La Cible Zéro. Джек Марс
Чтение книги онлайн.
Читать онлайн книгу La Cible Zéro - Джек Марс страница 6
“Salut, ma puce.” Reid referma la porte à clés derrière eux et tapa de nouveau le code de l’alarme, avant de se retourner vers Maya. “Trafic ou pas, je veux être prévenu si vous devez avoir du retard.”
“Tu es névrosé,” murmura-t-elle.
“Pardon ?” Reid cligna des yeux, surpris. “Tu sembles confondre névrose et inquiétude.”
“Oh, je t’en prie,” rétorqua Maya. “Tu ne nous as pas quitté des yeux depuis des semaines. Pas une fois depuis que tu es rentré.”
Comme d’habitude, elle avait raison. Reid avait toujours été un père protecteur, et il l’était devenu encore plus depuis le décès de sa femme et de leur mère, Kate, survenu deux ans plus tôt. Mais, depuis ces quatre dernières semaines, il était devenu un véritable père hélicoptère, constamment en vol stationnaire et, s’il était tout à fait honnête envers lui-même, peut-être légèrement autoritaire.
Mais il n’était pas près de l’admettre.
“Ma chère et tendre enfant,” dit-il d’un air taquin, “à l’aube de l’âge adulte, tu vas devoir apprendre une vérité très dure à encaisser… à savoir que, parfois, tu as tort. Et là, tout de suite, tu as tort.” Il esquissa un sourire, mais pas elle. Il était dans sa nature de tenter de dissiper les tensions avec ses filles par de l’humour, mais Maya n’était pas dupe.
“Peu importe.” Elle se dirigea de l’entrée vers la cuisine.

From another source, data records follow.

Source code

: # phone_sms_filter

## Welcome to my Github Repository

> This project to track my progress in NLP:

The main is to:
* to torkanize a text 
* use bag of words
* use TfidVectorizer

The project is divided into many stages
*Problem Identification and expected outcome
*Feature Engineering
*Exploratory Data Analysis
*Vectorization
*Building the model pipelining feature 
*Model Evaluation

Elle avait seize ans et elle était sacrément intelligente pour son âge… parfois même, peut-être, trop intelligente pour son propre bien. Elle avait les cheveux bruns de Reid et son penchant pour les discours dramatiques mais, dernièrement, elle semblait avoir été contaminée par la propension qu’ont les adolescents à l’angoisse, tout du moins à la mauvaise humeur… découlant certainement d’un mélange entre les errements constants de Reid et l’absence évidente d’informations sur les événements qui étaient survenus le mois précédent.
Sara, la plus jeune des deux, monta à l’étage. “Je vais me mettre à mes devoirs,” dit-elle tranquillement.

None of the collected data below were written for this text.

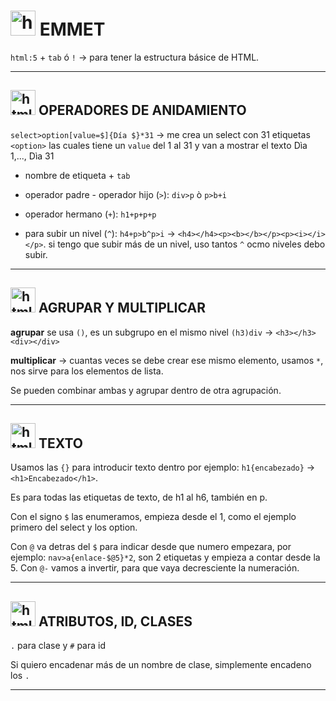 # <img width="40" height="40" src="https://img.icons8.com/color/48/html-5--v1.png" alt="html 5"/> EMMET


`html:5` + `tab`  ó `!` -> para tener la estructura básice de HTML.


---

## <img width="40" height="40" src="https://img.icons8.com/color/48/html-5--v1.png" alt="html 5"/> OPERADORES DE ANIDAMIENTO

`select>option[value=$]{Día $}*31` -> me crea un select con 31 etiquetas `<option>` las cuales tiene un `value` del 1 al 31 y van a mostrar el texto Dìa 1,..., Dìa 31

- nombre de etiqueta + `tab`

- operador padre - operador hijo (`>`): ``div>p`` ò `p>b+i`

- operador hermano (`+`): `h1+p+p+p`

- para subir un nivel (`^`): `h4+p>b^p>i` -> `<h4></h4><p><b></b></p><p><i></i></p>`. si tengo que subir más de un nivel, uso tantos `^` ocmo niveles debo subir.


---

## <img width="40" height="40" src="https://img.icons8.com/color/48/html-5--v1.png" alt="html 5"/> AGRUPAR Y MULTIPLICAR

**agrupar** se usa `()`, es un subgrupo en el mismo nivel `(h3)div` -> `<h3></h3><div></div>`

**multiplicar** -> cuantas veces se debe crear ese mismo elemento, usamos `*`, nos sirve para los elementos de lista.


Se pueden combinar ambas y agrupar dentro de otra agrupación.

---

## <img width="40" height="40" src="https://img.icons8.com/color/48/html-5--v1.png" alt="html 5"/> TEXTO

Usamos las `{}` para introducir texto dentro por ejemplo: `h1{encabezado}` -> `<h1>Encabezado</h1>`.

Es para todas las etiquetas de texto, de h1 al h6, también en p.

Con el signo `$` las enumeramos, empieza desde el 1, como el ejemplo primero del select y los option.

Con `@` va detras del `$` para indicar desde que numero empezara, por ejemplo: `nav>a{enlace-$@5}*2`, son 2 etiquetas y empieza a contar desde la 5. Con `@-` vamos a invertir, para que vaya decresciente la numeración.

---

## <img width="40" height="40" src="https://img.icons8.com/color/48/html-5--v1.png" alt="html 5"/> ATRIBUTOS, ID, CLASES

`.` para clase y `#` para id

Si quiero encadenar más de un nombre de clase, simplemente encadeno los `.`

---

Resté seul dans le couloir de l’entrée, Reid soupira et s’adossa contre le mur blanc. Il avait le cœur serré à cause de ses filles. Sara avait quatorze ans, était généralement gaie et douce, mais quand le sujet de ce qui s’était passé en février était abordé, elle devenait silencieuse ou quittait la pièce. Elle n’avait tout simplement pas envie d’en parler. À peine quelques jours plus tôt, Reid avait essayé de l’inciter à voir un thérapeute, une tierce personne neutre à qui elle pourrait parler. (Bien sûr, il faudrait que ce soit un docteur affilié à la CIA) Sara avait refusé d’un simple et succinct “non merci” et s’était dépêchée de quitter la pièce avant que Reid puisse prononcer un mot de plus.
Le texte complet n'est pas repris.